- AVAILABLE RECORDS -
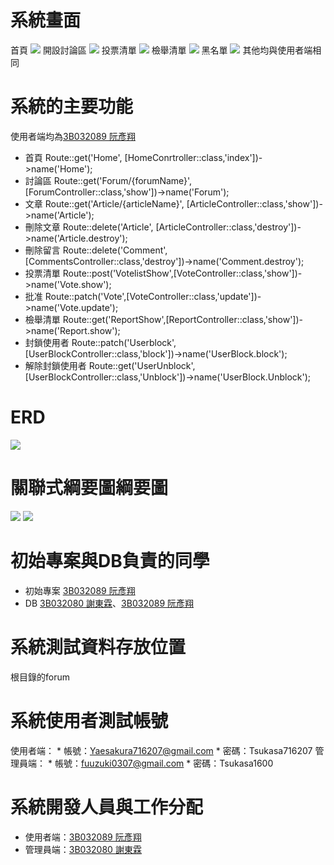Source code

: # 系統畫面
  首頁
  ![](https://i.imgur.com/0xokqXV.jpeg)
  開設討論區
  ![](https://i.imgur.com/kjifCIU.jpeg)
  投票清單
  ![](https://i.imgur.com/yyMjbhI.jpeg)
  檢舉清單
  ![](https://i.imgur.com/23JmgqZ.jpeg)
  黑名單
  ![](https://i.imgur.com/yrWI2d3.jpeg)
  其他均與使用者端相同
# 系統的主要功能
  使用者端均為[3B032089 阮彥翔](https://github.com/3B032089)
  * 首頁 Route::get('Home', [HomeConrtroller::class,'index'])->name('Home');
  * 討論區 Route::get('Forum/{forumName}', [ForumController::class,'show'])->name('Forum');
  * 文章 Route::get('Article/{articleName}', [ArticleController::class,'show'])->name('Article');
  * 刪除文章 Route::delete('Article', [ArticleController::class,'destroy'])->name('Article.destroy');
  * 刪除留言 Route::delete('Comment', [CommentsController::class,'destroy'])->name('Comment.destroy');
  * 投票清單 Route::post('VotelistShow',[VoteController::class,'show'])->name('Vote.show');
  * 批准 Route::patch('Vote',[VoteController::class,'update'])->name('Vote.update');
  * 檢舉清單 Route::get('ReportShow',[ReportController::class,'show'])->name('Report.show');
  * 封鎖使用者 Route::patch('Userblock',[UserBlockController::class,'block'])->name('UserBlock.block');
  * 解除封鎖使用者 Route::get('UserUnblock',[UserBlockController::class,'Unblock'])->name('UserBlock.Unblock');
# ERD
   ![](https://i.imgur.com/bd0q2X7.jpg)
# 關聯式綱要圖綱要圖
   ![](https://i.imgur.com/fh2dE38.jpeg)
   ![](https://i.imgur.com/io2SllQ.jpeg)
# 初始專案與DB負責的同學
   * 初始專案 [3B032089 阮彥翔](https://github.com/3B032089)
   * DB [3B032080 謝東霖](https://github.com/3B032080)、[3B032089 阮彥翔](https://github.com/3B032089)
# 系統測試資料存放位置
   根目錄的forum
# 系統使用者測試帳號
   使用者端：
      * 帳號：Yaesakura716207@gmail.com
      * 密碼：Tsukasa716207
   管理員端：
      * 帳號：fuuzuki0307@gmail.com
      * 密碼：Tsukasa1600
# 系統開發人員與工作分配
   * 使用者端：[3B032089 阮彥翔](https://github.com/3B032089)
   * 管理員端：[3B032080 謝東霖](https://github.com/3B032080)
...
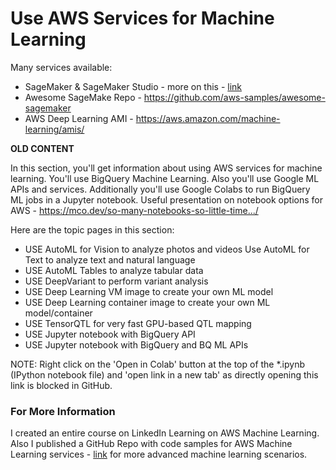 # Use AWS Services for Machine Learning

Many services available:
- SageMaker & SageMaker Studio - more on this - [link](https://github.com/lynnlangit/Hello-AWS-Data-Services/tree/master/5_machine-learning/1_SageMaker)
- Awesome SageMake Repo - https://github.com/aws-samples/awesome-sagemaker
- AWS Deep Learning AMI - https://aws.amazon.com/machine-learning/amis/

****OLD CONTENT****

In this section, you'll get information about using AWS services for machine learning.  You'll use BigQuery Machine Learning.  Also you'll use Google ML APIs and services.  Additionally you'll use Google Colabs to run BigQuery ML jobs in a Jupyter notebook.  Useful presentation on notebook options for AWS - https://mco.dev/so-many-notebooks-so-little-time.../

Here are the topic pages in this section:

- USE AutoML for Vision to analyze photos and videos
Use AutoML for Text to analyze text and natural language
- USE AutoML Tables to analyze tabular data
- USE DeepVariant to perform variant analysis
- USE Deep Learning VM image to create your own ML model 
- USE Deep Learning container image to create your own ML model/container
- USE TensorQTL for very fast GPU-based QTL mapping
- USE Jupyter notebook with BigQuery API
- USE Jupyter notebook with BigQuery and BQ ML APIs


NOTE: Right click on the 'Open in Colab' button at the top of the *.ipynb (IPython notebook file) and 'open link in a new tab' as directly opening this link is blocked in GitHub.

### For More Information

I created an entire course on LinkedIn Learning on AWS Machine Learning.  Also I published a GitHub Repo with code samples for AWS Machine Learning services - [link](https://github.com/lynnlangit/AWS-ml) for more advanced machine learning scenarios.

- TASK GOAL -
Write down only the number of lines above where the word "Vote" occurs.

- EXPECTED ANSWER -
2